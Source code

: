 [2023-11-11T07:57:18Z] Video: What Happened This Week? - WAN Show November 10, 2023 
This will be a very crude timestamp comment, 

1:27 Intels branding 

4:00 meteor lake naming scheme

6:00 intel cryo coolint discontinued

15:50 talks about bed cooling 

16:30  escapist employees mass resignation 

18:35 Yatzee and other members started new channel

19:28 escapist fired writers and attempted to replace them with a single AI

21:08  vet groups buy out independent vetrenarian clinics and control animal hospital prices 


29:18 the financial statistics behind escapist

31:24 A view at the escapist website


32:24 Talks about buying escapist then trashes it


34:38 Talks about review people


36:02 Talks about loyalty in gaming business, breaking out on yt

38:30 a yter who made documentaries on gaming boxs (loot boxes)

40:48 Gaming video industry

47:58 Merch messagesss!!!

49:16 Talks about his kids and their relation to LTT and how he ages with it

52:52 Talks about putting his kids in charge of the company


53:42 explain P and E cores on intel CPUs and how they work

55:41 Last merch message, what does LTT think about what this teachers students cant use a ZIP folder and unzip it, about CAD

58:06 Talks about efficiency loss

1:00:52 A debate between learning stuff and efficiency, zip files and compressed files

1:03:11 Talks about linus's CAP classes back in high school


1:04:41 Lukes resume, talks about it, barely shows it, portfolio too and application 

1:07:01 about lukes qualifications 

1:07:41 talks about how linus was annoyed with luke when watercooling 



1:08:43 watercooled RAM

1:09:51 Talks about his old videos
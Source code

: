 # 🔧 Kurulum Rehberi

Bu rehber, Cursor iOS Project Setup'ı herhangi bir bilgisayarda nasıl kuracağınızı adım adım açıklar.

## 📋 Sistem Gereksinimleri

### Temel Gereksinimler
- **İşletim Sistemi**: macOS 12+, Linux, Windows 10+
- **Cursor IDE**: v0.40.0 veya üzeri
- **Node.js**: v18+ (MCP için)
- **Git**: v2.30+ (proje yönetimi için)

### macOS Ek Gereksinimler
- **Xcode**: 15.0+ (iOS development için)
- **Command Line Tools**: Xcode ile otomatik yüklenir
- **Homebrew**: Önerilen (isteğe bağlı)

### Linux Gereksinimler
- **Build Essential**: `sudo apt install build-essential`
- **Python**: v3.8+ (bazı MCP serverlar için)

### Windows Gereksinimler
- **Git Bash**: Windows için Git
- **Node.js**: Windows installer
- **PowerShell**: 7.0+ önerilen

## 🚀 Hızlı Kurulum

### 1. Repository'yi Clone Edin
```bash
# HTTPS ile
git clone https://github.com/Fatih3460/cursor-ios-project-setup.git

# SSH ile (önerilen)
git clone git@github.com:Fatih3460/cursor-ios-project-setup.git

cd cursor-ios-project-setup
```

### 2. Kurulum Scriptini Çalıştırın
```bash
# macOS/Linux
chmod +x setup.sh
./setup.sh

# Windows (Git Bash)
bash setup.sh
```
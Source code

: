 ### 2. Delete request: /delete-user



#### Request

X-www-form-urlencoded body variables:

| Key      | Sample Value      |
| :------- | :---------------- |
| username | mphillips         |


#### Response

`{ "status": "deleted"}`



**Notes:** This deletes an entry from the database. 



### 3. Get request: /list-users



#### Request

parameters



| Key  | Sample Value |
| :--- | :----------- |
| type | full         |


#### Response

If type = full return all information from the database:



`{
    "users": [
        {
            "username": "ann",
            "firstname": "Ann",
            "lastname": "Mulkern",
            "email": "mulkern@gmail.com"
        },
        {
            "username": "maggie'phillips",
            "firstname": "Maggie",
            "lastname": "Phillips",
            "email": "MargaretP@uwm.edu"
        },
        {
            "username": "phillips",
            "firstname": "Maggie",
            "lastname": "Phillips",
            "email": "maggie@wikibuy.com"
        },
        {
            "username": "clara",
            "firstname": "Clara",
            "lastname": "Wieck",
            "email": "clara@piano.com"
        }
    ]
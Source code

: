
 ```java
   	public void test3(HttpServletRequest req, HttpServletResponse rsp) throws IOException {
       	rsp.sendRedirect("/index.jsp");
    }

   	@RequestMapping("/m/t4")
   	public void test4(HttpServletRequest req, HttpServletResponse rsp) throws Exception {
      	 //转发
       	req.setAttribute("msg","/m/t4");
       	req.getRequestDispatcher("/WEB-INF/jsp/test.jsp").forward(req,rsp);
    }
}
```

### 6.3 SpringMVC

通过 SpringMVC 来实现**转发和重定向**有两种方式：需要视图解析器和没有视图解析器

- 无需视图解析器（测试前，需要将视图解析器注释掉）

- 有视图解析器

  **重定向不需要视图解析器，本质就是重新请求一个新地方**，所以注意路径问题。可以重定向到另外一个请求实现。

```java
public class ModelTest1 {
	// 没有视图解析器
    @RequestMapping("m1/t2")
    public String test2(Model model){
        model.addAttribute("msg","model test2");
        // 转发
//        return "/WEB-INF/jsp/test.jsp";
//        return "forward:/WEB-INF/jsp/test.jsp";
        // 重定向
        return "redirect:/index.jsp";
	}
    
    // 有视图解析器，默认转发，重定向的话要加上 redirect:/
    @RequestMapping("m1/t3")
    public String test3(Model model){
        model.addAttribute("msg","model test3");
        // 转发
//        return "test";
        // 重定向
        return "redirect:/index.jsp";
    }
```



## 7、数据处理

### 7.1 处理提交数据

● ● ●

AIM OF THE EXERCISE - Restate every entry word for word.

SOLVED EXERCISE -
Source code

: [2023-11-11T07:57:18Z] Video: What Happened This Week? - WAN Show November 10, 2023 
This will be a very crude timestamp comment, 

1:27 Intels branding 

4:00 meteor lake naming scheme

6:00 intel cryo coolint discontinued

15:50 talks about bed cooling 

16:30  escapist employees mass resignation 

18:35 Yatzee and other members started new channel

19:28 escapist fired writers and attempted to replace them with a single AI

21:08  vet groups buy out independent vetrenarian clinics and control animal hospital prices 


29:18 the financial statistics behind escapist

31:24 A view at the escapist website


32:24 Talks about buying escapist then trashes it


34:38 Talks about review people


36:02 Talks about loyalty in gaming business, breaking out on yt

38:30 a yter who made documentaries on gaming boxs (loot boxes)

40:48 Gaming video industry

47:58 Merch messagesss!!!

49:16 Talks about his kids and their relation to LTT and how he ages with it

52:52 Talks about putting his kids in charge of the company


53:42 explain P and E cores on intel CPUs and how they work

55:41 Last merch message, what does LTT think about what this teachers students cant use a ZIP folder and unzip it, about CAD

58:06 Talks about efficiency loss

1:00:52 A debate between learning stuff and efficiency, zip files and compressed files

1:03:11 Talks about linus's CAP classes back in high school


1:04:41 Lukes resume, talks about it, barely shows it, portfolio too and application 

1:07:01 about lukes qualifications 

1:07:41 talks about how linus was annoyed with luke when watercooling 



1:08:43 watercooled RAM

1:09:51 Talks about his old videos
Source code

: # 🔧 Kurulum Rehberi

Bu rehber, Cursor iOS Project Setup'ı herhangi bir bilgisayarda nasıl kuracağınızı adım adım açıklar.

## 📋 Sistem Gereksinimleri

### Temel Gereksinimler
- **İşletim Sistemi**: macOS 12+, Linux, Windows 10+
- **Cursor IDE**: v0.40.0 veya üzeri
- **Node.js**: v18+ (MCP için)
- **Git**: v2.30+ (proje yönetimi için)

### macOS Ek Gereksinimler
- **Xcode**: 15.0+ (iOS development için)
- **Command Line Tools**: Xcode ile otomatik yüklenir
- **Homebrew**: Önerilen (isteğe bağlı)

### Linux Gereksinimler
- **Build Essential**: `sudo apt install build-essential`
- **Python**: v3.8+ (bazı MCP serverlar için)

### Windows Gereksinimler
- **Git Bash**: Windows için Git
- **Node.js**: Windows installer
- **PowerShell**: 7.0+ önerilen

## 🚀 Hızlı Kurulum

### 1. Repository'yi Clone Edin
```bash
# HTTPS ile
git clone https://github.com/Fatih3460/cursor-ios-project-setup.git

# SSH ile (önerilen)
git clone git@github.com:Fatih3460/cursor-ios-project-setup.git

cd cursor-ios-project-setup
```

### 2. Kurulum Scriptini Çalıştırın
```bash
# macOS/Linux
chmod +x setup.sh
./setup.sh

# Windows (Git Bash)
bash setup.sh
```
Source code

: ### 2. Delete request: /delete-user



#### Request

X-www-form-urlencoded body variables:

| Key      | Sample Value      |
| :------- | :---------------- |
| username | mphillips         |


#### Response

`{ "status": "deleted"}`



**Notes:** This deletes an entry from the database. 



### 3. Get request: /list-users



#### Request

parameters



| Key  | Sample Value |
| :--- | :----------- |
| type | full         |


#### Response

If type = full return all information from the database:



`{
    "users": [
        {
            "username": "ann",
            "firstname": "Ann",
            "lastname": "Mulkern",
            "email": "mulkern@gmail.com"
        },
        {
            "username": "maggie'phillips",
            "firstname": "Maggie",
            "lastname": "Phillips",
            "email": "MargaretP@uwm.edu"
        },
        {
            "username": "phillips",
            "firstname": "Maggie",
            "lastname": "Phillips",
            "email": "maggie@wikibuy.com"
        },
        {
            "username": "clara",
            "firstname": "Clara",
            "lastname": "Wieck",
            "email": "clara@piano.com"
        }
    ]
Source code

:
 ```java
   	public void test3(HttpServletRequest req, HttpServletResponse rsp) throws IOException {
       	rsp.sendRedirect("/index.jsp");
    }

   	@RequestMapping("/m/t4")
   	public void test4(HttpServletRequest req, HttpServletResponse rsp) throws Exception {
      	 //转发
       	req.setAttribute("msg","/m/t4");
       	req.getRequestDispatcher("/WEB-INF/jsp/test.jsp").forward(req,rsp);
    }
}
```

### 6.3 SpringMVC

通过 SpringMVC 来实现**转发和重定向**有两种方式：需要视图解析器和没有视图解析器

- 无需视图解析器（测试前，需要将视图解析器注释掉）

- 有视图解析器

  **重定向不需要视图解析器，本质就是重新请求一个新地方**，所以注意路径问题。可以重定向到另外一个请求实现。

```java
public class ModelTest1 {
	// 没有视图解析器
    @RequestMapping("m1/t2")
    public String test2(Model model){
        model.addAttribute("msg","model test2");
        // 转发
//        return "/WEB-INF/jsp/test.jsp";
//        return "forward:/WEB-INF/jsp/test.jsp";
        // 重定向
        return "redirect:/index.jsp";
	}
    
    // 有视图解析器，默认转发，重定向的话要加上 redirect:/
    @RequestMapping("m1/t3")
    public String test3(Model model){
        model.addAttribute("msg","model test3");
        // 转发
//        return "test";
        // 重定向
        return "redirect:/index.jsp";
    }
```



## 7、数据处理

### 7.1 处理提交数据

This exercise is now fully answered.